🤖 AI Summary
This work addresses the poor scalability and low computational efficiency of existing neural approaches when tackling vehicle routing problems (VRPs) on graphs with multi-edges. To overcome these limitations, the authors propose the Node-Edge Policy Decomposition Framework (NEPF), which, for the first time, decouples the routing policy into two distinct stages: node sequencing and edge selection. The framework integrates pre-encoded edge aggregation, non-autoregressive modeling, and hierarchical reinforcement learning to enable efficient joint training. Empirical results demonstrate that NEPF substantially improves model scalability and inference speed, achieving solution quality on par with or superior to state-of-the-art methods across six VRP variants while significantly reducing training overhead.
📝 Abstract
Most neural methods for Vehicle Routing Problems (VRPs) are limited to Euclidean settings or simple graphs.
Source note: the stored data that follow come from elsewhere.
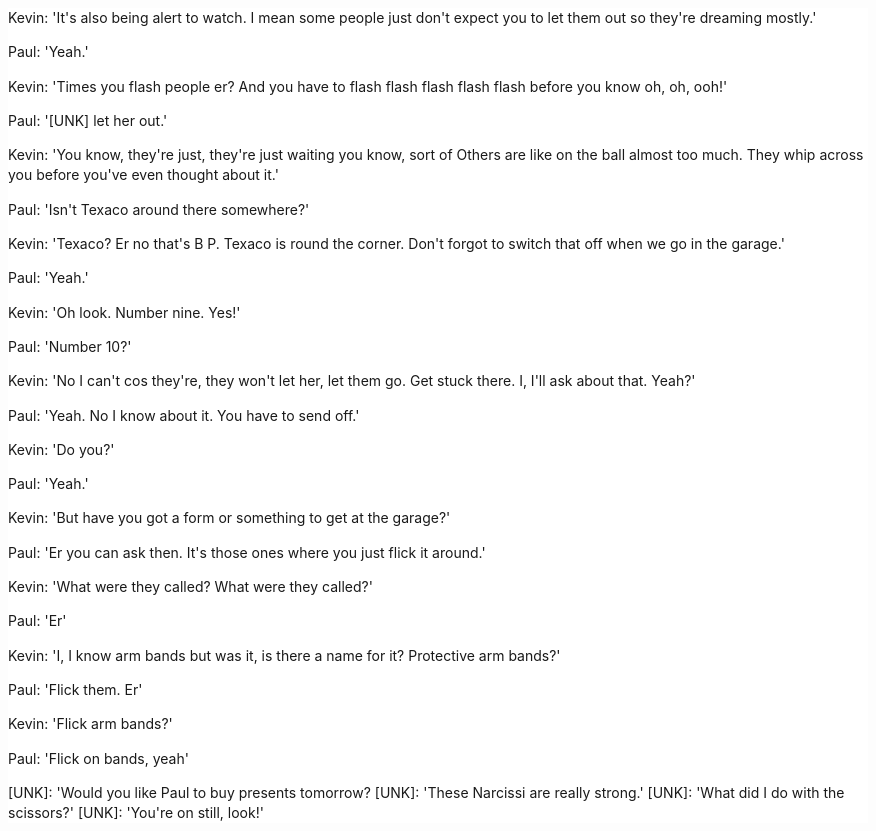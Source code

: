 Kevin: 'It's also being alert to watch.
I mean some people just don't expect you to let them out so they're dreaming mostly.'

Paul: 'Yeah.'

Kevin: 'Times you flash people er?
And you have to flash flash flash flash flash before you know oh, oh, ooh!'

Paul: '[UNK] let her out.'

Kevin: 'You know, they're just, they're just waiting you know, sort of Others are like on the ball almost too much.
They whip across you before you've even thought about it.'

Paul: 'Isn't Texaco around there somewhere?'

Kevin: 'Texaco?
Er no that's B P.
Texaco is round the corner.
Don't forgot to switch that off when we go in the garage.'

Paul: 'Yeah.'

Kevin: 'Oh look.
Number nine.
Yes!'

Paul: 'Number 10?'

Kevin: 'No I can't cos they're, they won't let her, let them go.
Get stuck there.
I, I'll ask about that.
Yeah?'

Paul: 'Yeah.
No I know about it.
You have to send off.'

Kevin: 'Do you?'

Paul: 'Yeah.'

Kevin: 'But have you got a form or something to get at the garage?'

Paul: 'Er you can ask then.
It's those ones where you just flick it around.'

Kevin: 'What were they called?
What were they called?'

Paul: 'Er'

Kevin: 'I, I know arm bands but was it, is there a name for it?
Protective arm bands?'

Paul: 'Flick them.
Er'

Kevin: 'Flick arm bands?'

Paul: 'Flick on bands, yeah'


[UNK]: 'Would you like Paul to buy presents tomorrow?
[UNK]: 'These Narcissi are really strong.'
[UNK]: 'What did I do with the scissors?'
[UNK]: 'You're on still, look!'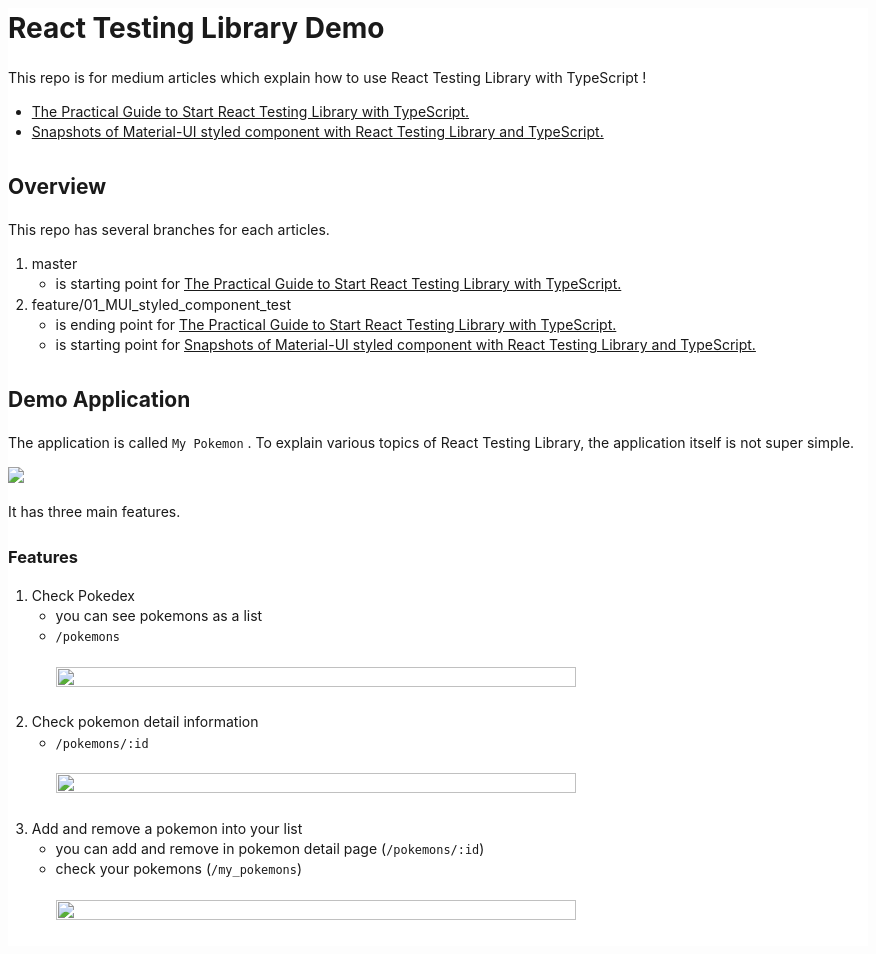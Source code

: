 # React Testing Library Demo

This repo is for medium articles which explain how to use React Testing Library with TypeScript !

- [The Practical Guide to Start React Testing Library with TypeScript.](https://medium.com/javascript-in-plain-english/the-practical-guide-to-start-react-testing-library-with-typescript-d386804a018)
- [Snapshots of Material-UI styled component with React Testing Library and TypeScript.](https://medium.com/javascript-in-plain-english/snapshots-of-material-ui-styled-component-with-react-testing-library-and-typescript-d82d7d926d2c)

## Overview

This repo has several branches for each articles.

1. master
   - is starting point for [The Practical Guide to Start React Testing Library with TypeScript.](https://medium.com/javascript-in-plain-english/the-practical-guide-to-start-react-testing-library-with-typescript-d386804a018)
2. feature/01_MUI_styled_component_test
   - is ending point for [The Practical Guide to Start React Testing Library with TypeScript.](https://medium.com/javascript-in-plain-english/the-practical-guide-to-start-react-testing-library-with-typescript-d386804a018)
   - is starting point for [Snapshots of Material-UI styled component with React Testing Library and TypeScript.](https://medium.com/javascript-in-plain-english/snapshots-of-material-ui-styled-component-with-react-testing-library-and-typescript-d82d7d926d2c)

## Demo Application

The application is called `My Pokemon` . To explain various topics of React Testing Library, the application itself is not super simple.

<img src="https://user-images.githubusercontent.com/23233648/83938630-2f517780-a811-11ea-9c8c-4cb2eca330b1.png">

It has three main features.

### Features

1. Check Pokedex
   - you can see pokemons as a list
   - `/pokemons`
     <br>
     <br>
     <img src="https://user-images.githubusercontent.com/23233648/83938645-514afa00-a811-11ea-837b-b5792d2abba4.png" height="80%" width="80%">
     <br>
     <br>
2. Check pokemon detail information
   - `/pokemons/:id`
     <br>
     <br>
     <img src="https://user-images.githubusercontent.com/23233648/83938649-5740db00-a811-11ea-8fe1-d10bf239108a.png" height="80%" width="80%">
     <br>
     <br>
3. Add and remove a pokemon into your list
   - you can add and remove in pokemon detail page (`/pokemons/:id`)
   - check your pokemons (`/my_pokemons`)
     <br>
     <br>
     <img src="https://user-images.githubusercontent.com/23233648/83938735-109fb080-a812-11ea-9abf-5257b8d017d2.png" height="80%" width="80%">
     <br>
     <br>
In this work, we instead consider multigraphs, where parallel edges represent distinct travel options with varying trade-offs (e.g., distance vs time). Few methods are designed for such formulations and those that do exist face major scalability issues. We mitigate these scalability issues via a Node-Edge Policy Factorization (NEPF) approach, which splits the routing policy into a node permutation stage and an edge selection stage. To enable the decomposition, we introduce a pre-encoding edge aggregation scheme and a non-autoregressive architecture for the edge stage, as well as a hierarchical reinforcement learning method to train the stages jointly. Our experiments across six VRP variants demonstrate that NEPF matches or outperforms the state-of-the-art in terms of solution quality, while being significantly faster in training and inference.